Dangerous Riptides and the Hero who saved my Daughter

Living by the beach is amazing and in the summer nothing beats spending the cooling evening splashing and playing in the sea.

beach sunset

Photo Credit Tina Warwick

But living by the sea also means you have to be aware of the hidden dangers lurking below the water. The biggest and most dangerous of these are riptides.

steps down to the sea

Photo Credit Tina Warwick

One sunny hot day four years ago hubby took the eldest three to the beach after tea to cool down and play in the sea. Ryan was 11 at the time, Becky 8 and Ruby 6. I stayed home with Rhian who was 3 as I was heavily pregnant and unable to cope with the heat.

Whilst they were playing with their body boards in the sea, hubby was distracted by a phone call and he turned his back on the sea for just a few minutes and in those few minutes tragedy almost struck.

splashing in the sea

Splashing in the sea last year

Ryan suddenly realised something was wrong with Becky and she was quickly being pulled out deeper to sea with her board and she was panicking and crying and shouting to her dad for help but he couldn’t hear her.

Ryan realised he would have to act really quickly otherwise Becky would be pulled out to sea and she would be too far away to help. Thinking quickly he pushed his bodyboard towards her whilst holding on to the string and told her to grab on to the board. She managed to grab it and he quickly pulled her out of the riptide and back towards the beach.

It was all over in a matter of seconds and hubby didn’t realise until Becky came out of the water sobbing and crying with Ryan’s arm around her as he tried to comfort her.

Ryan and Becky by the beach

Ryan and Becky taken when they were 11 and 9

Even now the thought of what could have happened sends shivers down my spine, especially when two years later tragedy did strike when two teenage boys from the city were caught in a riptide and sadly lost their lives!

Becky was so proud of her brother for saving her life, that she applied to Blue Peter for him to receive a Gold Blue Peter badge which are very rare indeed. Each year only a few are awarded in exceptional circumstances for outstanding achievements, for example being solely responsible for saving someone’s life, or showing amazing and unique bravery, courage and citizenship. Sadly, despite him saving her life Blue Peter didn’t agree that he deserved a gold badge but told him to apply for a normal Blue Peter badge himself.
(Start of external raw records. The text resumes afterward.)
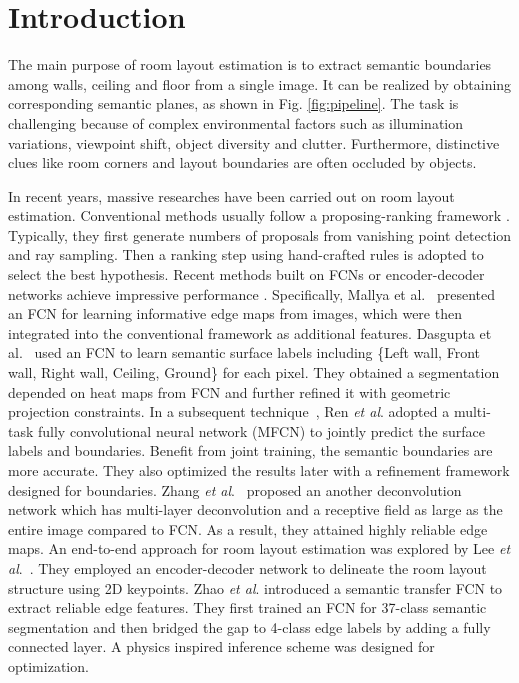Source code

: \section{Introduction}
\label{sec:intro}

The main purpose of room layout estimation is to extract semantic boundaries among walls, ceiling and floor from a single image. It can be realized by obtaining corresponding semantic planes, as shown in Fig. \ref{fig:pipeline}. The task is challenging because of complex environmental factors such as illumination variations, viewpoint shift, object diversity and clutter. Furthermore, distinctive clues like room corners and layout boundaries are often occluded by objects. 

In recent years, massive researches have been carried out on room layout estimation. Conventional methods usually follow a proposing-ranking framework \cite{hedau2009recovering,wang2013discriminative,gupta2010estimating,hedau2010thinking}. Typically, they first generate numbers of proposals from vanishing point detection and ray sampling. Then a ranking step using hand-crafted rules is adopted to select the best hypothesis. Recent methods built on FCNs \cite{long2015fully} or encoder-decoder networks achieve impressive performance \cite{mallya2015learning,ren2016coarse,zhang2017learning,dasgupta2016delay,LeeRoomNet17,zhao2017physics}. Specifically, 
%
Mallya et al.~\cite{mallya2015learning} presented an FCN for learning informative edge maps from images, which were then integrated into the conventional framework as additional features. 
%
Dasgupta et al.~\cite{dasgupta2016delay} used an FCN to learn semantic surface labels including \{Left wall, Front wall, Right wall, Ceiling, Ground\} for each pixel. They obtained a segmentation depended on heat maps from FCN and further refined it with geometric projection constraints.
% 
In a subsequent technique~\cite{ren2016coarse}, Ren \emph{et al}. adopted a multi-task fully convolutional neural network (MFCN) to jointly predict the surface labels and boundaries. Benefit from joint training, the semantic boundaries are more accurate. They also optimized the results later with a refinement framework designed for boundaries.
% 
Zhang \emph{et al}.~\cite{zhang2017learning} proposed an another deconvolution network which has multi-layer deconvolution and a receptive field as large as the entire image compared to FCN. As a result, they attained highly reliable edge maps. 
%
An end-to-end approach for room layout estimation was explored by Lee \emph{et al}.~\cite{LeeRoomNet17}. They employed an encoder-decoder network to delineate the room layout structure using 2D keypoints.
%
Zhao \emph{et al}. \cite{zhao2017physics} introduced a semantic transfer FCN to extract reliable edge features. They first trained an FCN for 37-class semantic segmentation and then bridged the gap to 4-class edge labels by adding a fully connected layer. A physics inspired inference scheme was designed for optimization.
Becky was very disappointed that Blue Peter didn’t agree that his act of bravery was good enough to win him the gold badge, but to her, he will always be her hero!

But what are Riptides?

riptides what they are and how to avoid and get out of them

Photo credit RNLI

According to the RNLI, Riptides or rip currents as they can also be known as,  are strong currents running out to sea, which can quickly drag people and debris away from the shallows of the shoreline and out to deeper water.

They tend to flow at 1–2mph but can reach 4–5mph, which is faster than an Olympic swimmer.

Rips are especially powerful in larger surf, but never underestimate the power of any water. They are also found around river mouths, estuaries and man-made structures like piers and groynes.

How to spot and avoid a rip current

Rip currents can be difficult to spot but are sometimes identified by a channel of churning, choppy water on the sea’s surface.

If you do find yourself caught in a rip:

  • Don’t try to swim against it or you’ll get exhausted.
  • If you can stand, wade don’t swim.
  • If you can, swim parallel to the shore until free of the rip and then head for shore.
  • Always raise your hand and shout for help.

If you see anyone else in trouble, alert the lifeguards or call 999 or 112 and ask for the coastguard.